Osserva inoltre il Collegio che la valutazione compiuta dalla Corte di appello, oltre al non consentito riferimento ad un parametro “quantitativo”, non resiste alle ulteriori obiezioni dei ricorrenti.
Nella sentenza impugnata, viene segnalato che uno dei termini di confronto, ovvero il peso stimato dal ginecologo, subisce una oscillazione tutt’altro che trascurabile (tra -10% e +10%), per cui non è chiaro in base a quale specifica ipotesi – agganciata alle evidenze disponibili – i giudici hanno escluso ogni anomalia in punto di ritardato accrescimento, invece rinvenibile nelle considerazioni del perito, richiamate dal Tribunale in ragione della più ampia valutazione, di cui si è detto poco sopra.
Né la Corte spiega, come invece avrebbe dovuto, perché nel caso concreto la tesi fondata su quei parametri dovesse ritenersi preferibile a quella condivisa dal primo giudice, senza alcuna considerazione sulle sue basi scientifici.
Nella specie l’imputato era certo a conoscenza, come, già sottolineato, dalla stessa Corte di appello, sia dei rischi connessi alla evoluzione della gravidanza, sia delle concrete condizioni della paziente (i cui valori pressori risultarono elevati anche nei controlli di luglio ed agosto), sia della già rivelatasi inidoneità dell’ospedale di Polistena nel gestire le crisi ipertensive della gestante.

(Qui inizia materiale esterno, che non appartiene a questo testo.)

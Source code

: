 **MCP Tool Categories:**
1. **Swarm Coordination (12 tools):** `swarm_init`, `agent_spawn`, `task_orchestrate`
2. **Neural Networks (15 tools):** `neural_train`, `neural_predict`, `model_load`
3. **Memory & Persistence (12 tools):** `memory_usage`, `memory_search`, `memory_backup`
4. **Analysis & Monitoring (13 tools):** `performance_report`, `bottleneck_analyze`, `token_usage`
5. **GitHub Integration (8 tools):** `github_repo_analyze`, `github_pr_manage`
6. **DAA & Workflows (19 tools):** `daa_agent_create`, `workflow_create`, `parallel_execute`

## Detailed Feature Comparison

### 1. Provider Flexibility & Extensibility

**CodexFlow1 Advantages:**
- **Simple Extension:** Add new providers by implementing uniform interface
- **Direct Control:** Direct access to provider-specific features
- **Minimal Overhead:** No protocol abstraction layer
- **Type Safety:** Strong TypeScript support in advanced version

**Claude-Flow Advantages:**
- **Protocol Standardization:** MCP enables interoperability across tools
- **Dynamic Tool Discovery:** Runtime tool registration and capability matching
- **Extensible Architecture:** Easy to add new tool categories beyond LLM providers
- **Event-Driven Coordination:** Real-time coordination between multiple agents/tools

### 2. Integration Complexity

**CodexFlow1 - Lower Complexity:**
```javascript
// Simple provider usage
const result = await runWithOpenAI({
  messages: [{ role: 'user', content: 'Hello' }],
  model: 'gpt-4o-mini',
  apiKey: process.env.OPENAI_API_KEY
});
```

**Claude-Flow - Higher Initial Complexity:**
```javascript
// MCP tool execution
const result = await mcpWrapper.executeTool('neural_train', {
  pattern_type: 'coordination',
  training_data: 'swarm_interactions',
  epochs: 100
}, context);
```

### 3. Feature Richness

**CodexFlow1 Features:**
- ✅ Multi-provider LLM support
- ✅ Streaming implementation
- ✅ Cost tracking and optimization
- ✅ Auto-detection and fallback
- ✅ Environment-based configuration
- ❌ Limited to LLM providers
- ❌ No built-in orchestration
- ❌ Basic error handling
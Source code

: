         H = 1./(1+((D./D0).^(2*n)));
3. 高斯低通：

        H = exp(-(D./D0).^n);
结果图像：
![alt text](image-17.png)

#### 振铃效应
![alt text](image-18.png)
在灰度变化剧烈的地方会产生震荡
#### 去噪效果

All’uopo giova evidenziare che ai fini della configurabilità della Responsabilità per colpa per la mancata attuazione di una misura atta a eliminare una situazione di rischio, non occorre che l’agente abbia conoscenza della situazione di pericolo e della regola cautelare da adottare, essendo sufficiente la loro conoscibilità, e rilevando l’ignoranza incolpevole soltanto della prima, in quanto l’errore sulla regola cautelare non integra errore sul fatto.
L’accertamento della prevedibilità dell’evento, in altre parole, va compiuto in relazione alla possibilità che un evento dannoso possa verificarsi, e non secondo i diversi e più rigorosi criteri che attengono a distinti profili dell’addebito colposo, quali ad esempio l’accertamento della causalità.
Difatti, sussiste a carico del medico – ginecologo l’obbligo di seguire con diligenza la gravidanza delle pazienti che a lui si affidano, avendo egli il dovere di assicurare, attraverso i concordati controlli periodici, nonché interpretando e valorizzando le sintomatologie riferite, o comunque apprese, che la gravidanza possa giungere a compimento senza danni per la madre e per il nascituro.
Pertanto, la Corte di appello avrebbe dovuto verificare se la condotta dell’imputato (che ritenne non necessario l’avvio presso una struttura dotata di terapia intensiva neonatale, pur a fronte della inadeguatezza di quella di Polistena) sia stata connotata da negligenza, ovvero improntata a trascuratezza, o comunque caratterizzata dalla sottovalutazione dei dati anamnestici o di quelli altrimenti disponibili; inoltre, avrebbe dovuto verificare se la condotta sia stata connotata da imprudenza, ovvero se sia stata incauta, o comunque inutilmente rischiosa nella scelta del percorso terapeutico, alla luce delle condizioni particolari della paziente.
Per tali ragioni la sentenza di secondo grado viene annullata, con rinvio per nuovo giudizio al Giudice civile competente per valore in grado di appello.